* [YOUR TASK]: Your response should consist of the entries below, reproduced exactly and without their images.

[Source texts of formatted documents]

# # # #

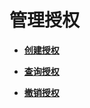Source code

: # 管理授权<a name="dew_01_0095"></a>

-   **[创建授权](创建授权.md)**  

-   **[查询授权](查询授权.md)**  

-   **[撤销授权](撤销授权.md)**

# # # #

* [RESPONSE TO THIS EXERCISE]:
Source code

: # 管理授权<a name="dew_01_0095"></a>

-   **[创建授权](创建授权.md)**  

-   **[查询授权](查询授权.md)**  

-   **[撤销授权](撤销授权.md)**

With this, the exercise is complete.